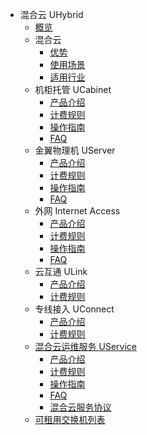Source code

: * 混合云 UHybrid
    * [概览](compute/uhybrid/overview)
    * 混合云
        * [优势](compute/uhybrid/qimingintro/goodness)
        * [使用场景](compute/uhybrid/qimingintro/case)
        * [适用行业](compute/uhybrid/qimingintro/industry)
    * 机柜托管 UCabinet
        * [产品介绍](compute/uhybrid/ucabinet/info)
        * [计费规则](compute/uhybrid/ucabinet/price)
        * [操作指南](compute/uhybrid/ucabinet/operate)
        * [FAQ](compute/uhybrid/ucabinet/faq)
    * 金翼物理机 UServer
        * [产品介绍](compute/uhybrid/userver/info)
        * [计费规则](compute/uhybrid/userver/price)
        * [操作指南](compute/uhybrid/userver/operate)
        * [FAQ](compute/uhybrid/userver/faq)
    * 外网 Internet Access
        * [产品介绍](compute/uhybrid/uia/info)
        * [计费规则](compute/uhybrid/uia/price)
        * [操作指南](compute/uhybrid/uia/operate)
        * [FAQ](compute/uhybrid/uia/faq)
    * 云互通 ULink
        * [产品介绍](compute/uhybrid/ulink/info)
        * [计费规则](compute/uhybrid/ulink/price)
    * 专线接入 UConnect
        * [产品介绍](compute/uhybrid/uconnect/info)
        * [计费规则](compute/uhybrid/uconnect/price)
    * [混合云运维服务 UService](compute/uhybrid/uservice_index)
        * [产品介绍](compute/uhybrid/uservice/info)
        * [计费规则](compute/uhybrid/uservice/price)
        * [操作指南](compute/uhybrid/uservice/operate)
        * [FAQ](compute/uhybrid/uservice/faq)
        * [混合云服务协议](compute/uhybrid/uservice/agreement)
    * [可租用交换机列表](compute/uhybrid/switch_list)        

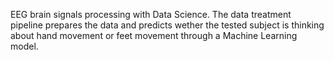 EEG brain signals processing with Data Science. The data treatment pipeline prepares the data and predicts wether the tested subject is thinking about hand movement or feet movement through a Machine Learning model.
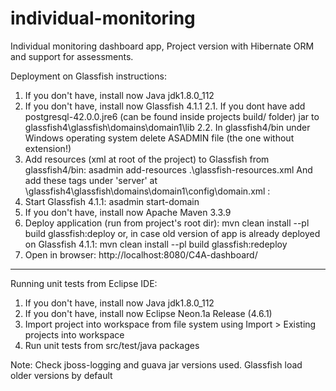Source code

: # individual-monitoring
Individual monitoring dashboard app, Project version with Hibernate ORM and support for assessments. 

Deployment on Glassfish instructions:

1. If you don't have, install now Java jdk1.8.0_112
2. If you don't have, install now Glassfish 4.1.1
    2.1. If you dont have add postgresql-42.0.0.jre6 (can be found inside projects build/ folder) jar to glassfish4\glassfish\domains\domain1\lib 
    2.2. In glassfish4/bin under Windows operating system delete ASADMIN file (the one without extension!)
3.	Add resources (xml at root of the project) to Glassfish from glassfish4/bin:
 	 asadmin add-resources .\glassfish-resources.xml
	And add these tags under 'server' at  \glassfish4\glassfish\domains\domain1\config\domain.xml :
		<resource-ref ref="jdbc/c4aDB"></resource-ref>
4.	Start Glassfish 4.1.1:
asadmin start-domain
5. If you don't have, install now Apache Maven 3.3.9
6. Deploy application (run from project's root dir):
mvn clean install --pl build glassfish:deploy
or, in case old version of app is already deployed on Glassfish 4.1.1:
mvn clean install --pl build glassfish:redeploy
7. Open in browser:
http://localhost:8080/C4A-dashboard/

--------------------------------------------
Running unit tests from Eclipse IDE:

1. If you don't have, install now Java jdk1.8.0_112
2. If you don't have, install now Eclipse Neon.1a Release (4.6.1)
3. Import project into workspace from file system using Import > Existing projects into workspace
4. Run unit tests from src/test/java packages

Note: Check jboss-logging and guava jar versions used. Glassfish load older versions by default
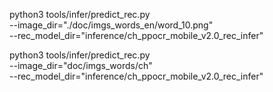 
python3 tools/infer/predict_rec.py \
    --image_dir="./doc/imgs_words_en/word_10.png" \
    --rec_model_dir="inference/ch_ppocr_mobile_v2.0_rec_infer"

python3 tools/infer/predict_rec.py \
    --image_dir="doc/imgs_words/ch" \
    --rec_model_dir="inference/ch_ppocr_mobile_v2.0_rec_infer"



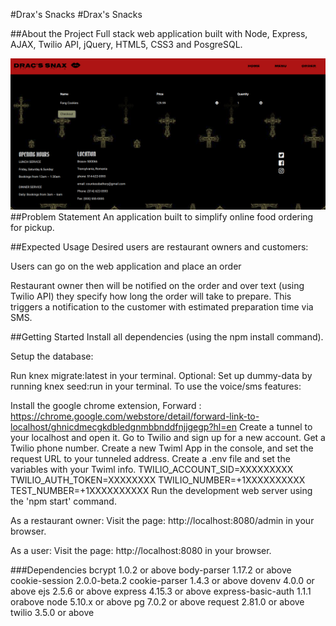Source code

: #Drax's Snacks
#Drax's Snacks

##About the Project
Full stack web application built with Node, Express, AJAX, Twilio API, jQuery, HTML5, CSS3 and PosgreSQL.

!["Order Page"](/public/images/order-page.png?raw=true "HomePage")
##Problem Statement
An application built to simplify online food ordering for pickup.

##Expected Usage
Desired users are restaurant owners and customers:

Users can go on the web application and place an order 

Restaurant owner then will be notified on the order and over text (using Twilio API)
they specify how long the order will take to prepare.
This triggers a notification to the customer with estimated preparation time via SMS.

##Getting Started
Install all dependencies (using the npm install command).

Setup the database:

Run knex migrate:latest in your terminal.
Optional: Set up dummy-data by running knex seed:run in your terminal.
To use the voice/sms features:

Install the google chrome extension, Forward : https://chrome.google.com/webstore/detail/forward-link-to-localhost/ghnicdmecgkdbledgnmbbnddfnjjgegp?hl=en
Create a tunnel to your localhost and open it.
Go to Twilio and sign up for a new account.
Get a Twilio phone number.
Create a new Twiml App in the console, and set the request URL to your tunneled address.
Create a .env file and set the variables with your Twiml info. TWILIO_ACCOUNT_SID=XXXXXXXXX TWILIO_AUTH_TOKEN=XXXXXXXX TWILIO_NUMBER=+1XXXXXXXXXX TEST_NUMBER=+1XXXXXXXXXX
Run the development web server using the 'npm start' command.

As a restaurant owner: Visit the page: http://localhost:8080/admin in your browser.

As a user: Visit the page:  http://localhost:8080 in your browser.

###Dependencies
bcrypt 1.0.2 or above
body-parser 1.17.2 or above
cookie-session 2.0.0-beta.2
cookie-parser 1.4.3 or above
dovenv 4.0.0 or above
ejs 2.5.6 or above
express 4.15.3 or above
express-basic-auth 1.1.1 orabove
node 5.10.x or above
pg 7.0.2 or above
request 2.81.0 or above
twilio 3.5.0 or above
|---|
Task details » Could the entries above be copied out exactly, with no pictures included?

Your solution »
Source code

: * 混合云 UHybrid
    * [概览](compute/uhybrid/overview)
    * 混合云
        * [优势](compute/uhybrid/qimingintro/goodness)
        * [使用场景](compute/uhybrid/qimingintro/case)
        * [适用行业](compute/uhybrid/qimingintro/industry)
    * 机柜托管 UCabinet
        * [产品介绍](compute/uhybrid/ucabinet/info)
        * [计费规则](compute/uhybrid/ucabinet/price)
        * [操作指南](compute/uhybrid/ucabinet/operate)
        * [FAQ](compute/uhybrid/ucabinet/faq)
    * 金翼物理机 UServer
        * [产品介绍](compute/uhybrid/userver/info)
        * [计费规则](compute/uhybrid/userver/price)
        * [操作指南](compute/uhybrid/userver/operate)
        * [FAQ](compute/uhybrid/userver/faq)
    * 外网 Internet Access
        * [产品介绍](compute/uhybrid/uia/info)
        * [计费规则](compute/uhybrid/uia/price)
        * [操作指南](compute/uhybrid/uia/operate)
        * [FAQ](compute/uhybrid/uia/faq)
    * 云互通 ULink
        * [产品介绍](compute/uhybrid/ulink/info)
        * [计费规则](compute/uhybrid/ulink/price)
    * 专线接入 UConnect
        * [产品介绍](compute/uhybrid/uconnect/info)
        * [计费规则](compute/uhybrid/uconnect/price)
    * [混合云运维服务 UService](compute/uhybrid/uservice_index)
        * [产品介绍](compute/uhybrid/uservice/info)
        * [计费规则](compute/uhybrid/uservice/price)
        * [操作指南](compute/uhybrid/uservice/operate)
        * [FAQ](compute/uhybrid/uservice/faq)
        * [混合云服务协议](compute/uhybrid/uservice/agreement)
    * [可租用交换机列表](compute/uhybrid/switch_list)        

 EEG brain signals processing with Data Science. The data treatment pipeline prepares the data and predicts wether the tested subject is thinking about hand movement or feet movement through a Machine Learning model.
Source code

: # individual-monitoring
Individual monitoring dashboard app, Project version with Hibernate ORM and support for assessments. 

Deployment on Glassfish instructions:

1. If you don't have, install now Java jdk1.8.0_112
2. If you don't have, install now Glassfish 4.1.1
    2.1. If you dont have add postgresql-42.0.0.jre6 (can be found inside projects build/ folder) jar to glassfish4\glassfish\domains\domain1\lib 
    2.2. In glassfish4/bin under Windows operating system delete ASADMIN file (the one without extension!)
3.	Add resources (xml at root of the project) to Glassfish from glassfish4/bin:
 	 asadmin add-resources .\glassfish-resources.xml
	And add these tags under 'server' at  \glassfish4\glassfish\domains\domain1\config\domain.xml :
		<resource-ref ref="jdbc/c4aDB"></resource-ref>
4.	Start Glassfish 4.1.1:
asadmin start-domain
5. If you don't have, install now Apache Maven 3.3.9
6. Deploy application (run from project's root dir):
mvn clean install --pl build glassfish:deploy
or, in case old version of app is already deployed on Glassfish 4.1.1:
mvn clean install --pl build glassfish:redeploy
7. Open in browser:
http://localhost:8080/C4A-dashboard/

--------------------------------------------
Running unit tests from Eclipse IDE:

1. If you don't have, install now Java jdk1.8.0_112
2. If you don't have, install now Eclipse Neon.1a Release (4.6.1)
3. Import project into workspace from file system using Import > Existing projects into workspace
4. Run unit tests from src/test/java packages

Note: Check jboss-logging and guava jar versions used. Glassfish load older versions by default
python3 tools/infer/predict_rec.py \
    --image_dir="./doc/imgs_words_en/word_10.png" \
    --rec_model_dir="inference/ch_ppocr_mobile_v2.0_rec_infer"

python3 tools/infer/predict_rec.py \
    --image_dir="doc/imgs_words/ch" \
    --rec_model_dir="inference/ch_ppocr_mobile_v2.0_rec_infer"



Source code

: #Drax's Snacks
#Drax's Snacks

##About the Project
Full stack web application built with Node, Express, AJAX, Twilio API, jQuery, HTML5, CSS3 and PosgreSQL.

!["Order Page"](/public/images/order-page.png?raw=true "HomePage")
##Problem Statement
An application built to simplify online food ordering for pickup.

##Expected Usage
Desired users are restaurant owners and customers:

Users can go on the web application and place an order 

Restaurant owner then will be notified on the order and over text (using Twilio API)
they specify how long the order will take to prepare.
This triggers a notification to the customer with estimated preparation time via SMS.

##Getting Started
Install all dependencies (using the npm install command).

Setup the database:

Run knex migrate:latest in your terminal.
Optional: Set up dummy-data by running knex seed:run in your terminal.
To use the voice/sms features:

Install the google chrome extension, Forward : https://chrome.google.com/webstore/detail/forward-link-to-localhost/ghnicdmecgkdbledgnmbbnddfnjjgegp?hl=en
Create a tunnel to your localhost and open it.
Go to Twilio and sign up for a new account.
Get a Twilio phone number.
Create a new Twiml App in the console, and set the request URL to your tunneled address.
Create a .env file and set the variables with your Twiml info. TWILIO_ACCOUNT_SID=XXXXXXXXX TWILIO_AUTH_TOKEN=XXXXXXXX TWILIO_NUMBER=+1XXXXXXXXXX TEST_NUMBER=+1XXXXXXXXXX
Run the development web server using the 'npm start' command.

As a restaurant owner: Visit the page: http://localhost:8080/admin in your browser.

As a user: Visit the page:  http://localhost:8080 in your browser.

###Dependencies
bcrypt 1.0.2 or above
body-parser 1.17.2 or above
cookie-session 2.0.0-beta.2
cookie-parser 1.4.3 or above
dovenv 4.0.0 or above
ejs 2.5.6 or above
express 4.15.3 or above
express-basic-auth 1.1.1 orabove
node 5.10.x or above
pg 7.0.2 or above
request 2.81.0 or above
twilio 3.5.0 or above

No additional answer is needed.